How to complete this task:
Each line of the listing that includes "your" should be reported.

Given data:
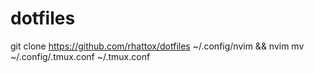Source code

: # dotfiles


git clone https://github.com/rhattox/dotfiles ~/.config/nvim && nvim
mv ~/.config/.tmux.conf ~/.tmux.conf
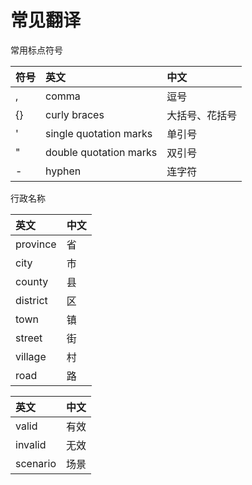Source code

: # 常见翻译

常用标点符号

|符号|英文|中文|
| :--- | :--- | :--- |
|,|comma|逗号
|{}|curly braces| 大括号、花括号
|'|single quotation marks| 单引号
|"|double quotation marks| 双引号
|-|hyphen| 连字符

行政名称

英文|中文
:--|:--
province | 省
city | 市
county | 县
district | 区
town | 镇
street | 街
village | 村
road | 路

英文|中文
:--|:--
valid | 有效
invalid | 无效
scenario | 场景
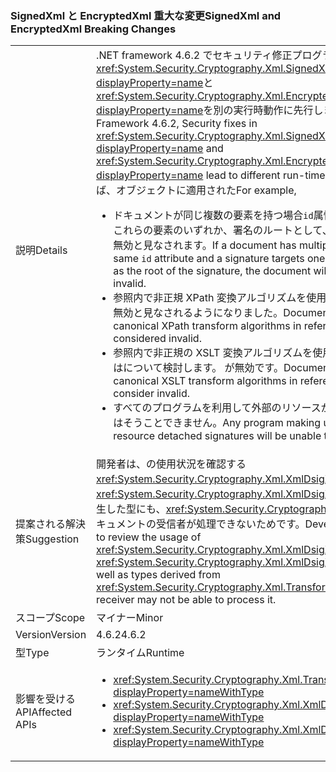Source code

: ### <a name="signedxml-and-encryptedxml-breaking-changes"></a><span data-ttu-id="d4c51-101">SignedXml と EncryptedXml 重大な変更</span><span class="sxs-lookup"><span data-stu-id="d4c51-101">SignedXml and EncryptedXml Breaking Changes</span></span>

|   |   |
|---|---|
|<span data-ttu-id="d4c51-102">説明</span><span class="sxs-lookup"><span data-stu-id="d4c51-102">Details</span></span>|<span data-ttu-id="d4c51-103">.NET framework 4.6.2 でセキュリティ修正プログラムで<xref:System.Security.Cryptography.Xml.SignedXml?displayProperty=name>と<xref:System.Security.Cryptography.Xml.EncryptedXml?displayProperty=name>を別の実行時動作に先行します。</span><span class="sxs-lookup"><span data-stu-id="d4c51-103">In .NET Framework 4.6.2, Security fixes in <xref:System.Security.Cryptography.Xml.SignedXml?displayProperty=name> and <xref:System.Security.Cryptography.Xml.EncryptedXml?displayProperty=name> lead to different run-time behaviors.</span></span> <span data-ttu-id="d4c51-104">たとえば、オブジェクトに適用された</span><span class="sxs-lookup"><span data-stu-id="d4c51-104">For example,</span></span><ul><li><span data-ttu-id="d4c51-105">ドキュメントが同じ複数の要素を持つ場合<code>id</code>属性、署名対象にしてこれらの要素のいずれか、署名のルートとして、ドキュメントは現在無効と見なされます。</span><span class="sxs-lookup"><span data-stu-id="d4c51-105">If a document has multiple elements with the same <code>id</code> attribute and a signature targets one of those elements as the root of the signature, the document will now be considered invalid.</span></span></li><li><span data-ttu-id="d4c51-106">参照内で非正規 XPath 変換アルゴリズムを使用してドキュメントを無効と見なされるようになりました。</span><span class="sxs-lookup"><span data-stu-id="d4c51-106">Documents using non-canonical XPath transform algorithms in references are now considered invalid.</span></span></li><li><span data-ttu-id="d4c51-107">参照内で非正規の XSLT 変換アルゴリズムを使用して、ドキュメントはについて検討します。 が無効です。</span><span class="sxs-lookup"><span data-stu-id="d4c51-107">Documents using non-canonical XSLT transform algorithms in references are now consider invalid.</span></span></li><li><span data-ttu-id="d4c51-108">すべてのプログラムを利用して外部のリソースがデタッチされた署名はそうことできません。</span><span class="sxs-lookup"><span data-stu-id="d4c51-108">Any program making use of external resource detached signatures will be unable to do so.</span></span></li></ul>|
|<span data-ttu-id="d4c51-109">提案される解決策</span><span class="sxs-lookup"><span data-stu-id="d4c51-109">Suggestion</span></span>|<span data-ttu-id="d4c51-110">開発者は、の使用状況を確認する<xref:System.Security.Cryptography.Xml.XmlDsigXsltTransform>と<xref:System.Security.Cryptography.Xml.XmlDsigXsltTransform>から派生した型にも、<xref:System.Security.Cryptography.Xml.Transform>ドキュメントの受信者が処理できないためです。</span><span class="sxs-lookup"><span data-stu-id="d4c51-110">Developers might want to review the usage of <xref:System.Security.Cryptography.Xml.XmlDsigXsltTransform> and <xref:System.Security.Cryptography.Xml.XmlDsigXsltTransform>, as well as types derived from <xref:System.Security.Cryptography.Xml.Transform> since a document receiver may not be able to process it.</span></span>|
|<span data-ttu-id="d4c51-111">スコープ</span><span class="sxs-lookup"><span data-stu-id="d4c51-111">Scope</span></span>|<span data-ttu-id="d4c51-112">マイナー</span><span class="sxs-lookup"><span data-stu-id="d4c51-112">Minor</span></span>|
|<span data-ttu-id="d4c51-113">Version</span><span class="sxs-lookup"><span data-stu-id="d4c51-113">Version</span></span>|<span data-ttu-id="d4c51-114">4.6.2</span><span class="sxs-lookup"><span data-stu-id="d4c51-114">4.6.2</span></span>|
|<span data-ttu-id="d4c51-115">型</span><span class="sxs-lookup"><span data-stu-id="d4c51-115">Type</span></span>|<span data-ttu-id="d4c51-116">ランタイム</span><span class="sxs-lookup"><span data-stu-id="d4c51-116">Runtime</span></span>|
|<span data-ttu-id="d4c51-117">影響を受ける API</span><span class="sxs-lookup"><span data-stu-id="d4c51-117">Affected APIs</span></span>|<ul><li><xref:System.Security.Cryptography.Xml.Transform?displayProperty=nameWithType></li><li><xref:System.Security.Cryptography.Xml.XmlDsigXPathTransform?displayProperty=nameWithType></li><li><xref:System.Security.Cryptography.Xml.XmlDsigXsltTransform?displayProperty=nameWithType></li></ul>|

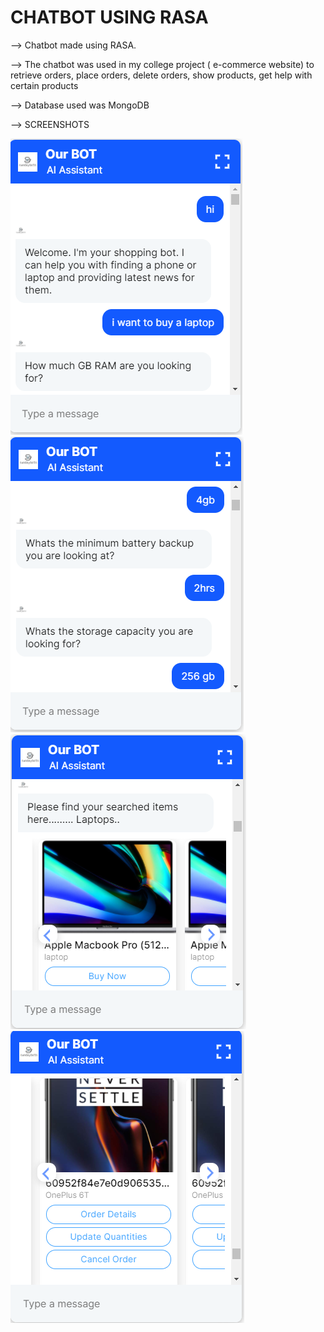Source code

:# CHATBOT USING RASA

--> Chatbot made using RASA. 

--> The chatbot was used in my college project ( e-commerce website) to retrieve orders, place orders, delete orders, show products, get help with certain products

--> Database used was MongoDB

--> SCREENSHOTS

![alt text](imgs/chatbot1.PNG)
![alt text](imgs/chatbot2.PNG)
![alt text](imgs/chatbot3.PNG)
![alt text](imgs/chatbot4.PNG)


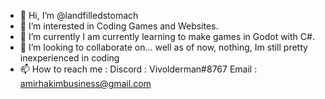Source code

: - 👋 Hi, I’m @landfilledstomach
- 👀 I’m interested in Coding Games and Websites.
- 🌱 I’m currently I am currently learning to make games in Godot with C#.
- 💞️ I’m looking to collaborate on... well as of now, nothing, Im still pretty inexperienced in coding
- 📫 How to reach me :
Discord : Vivolderman#8767
Email : amirhakimbusiness@gmail.com







<!---
landfilledstomach/landfilledstomach is a ✨ special ✨ repository because its `README.md` (this file) appears on your GitHub profile.
You can click the Preview link to take a look at your changes.
--->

Written response:
landfilledstomach/landfilledstomach is a ✨ special ✨ repository because its `README.md` (this file) appears on your GitHub profile.
You can click the Preview link to take a look at your changes.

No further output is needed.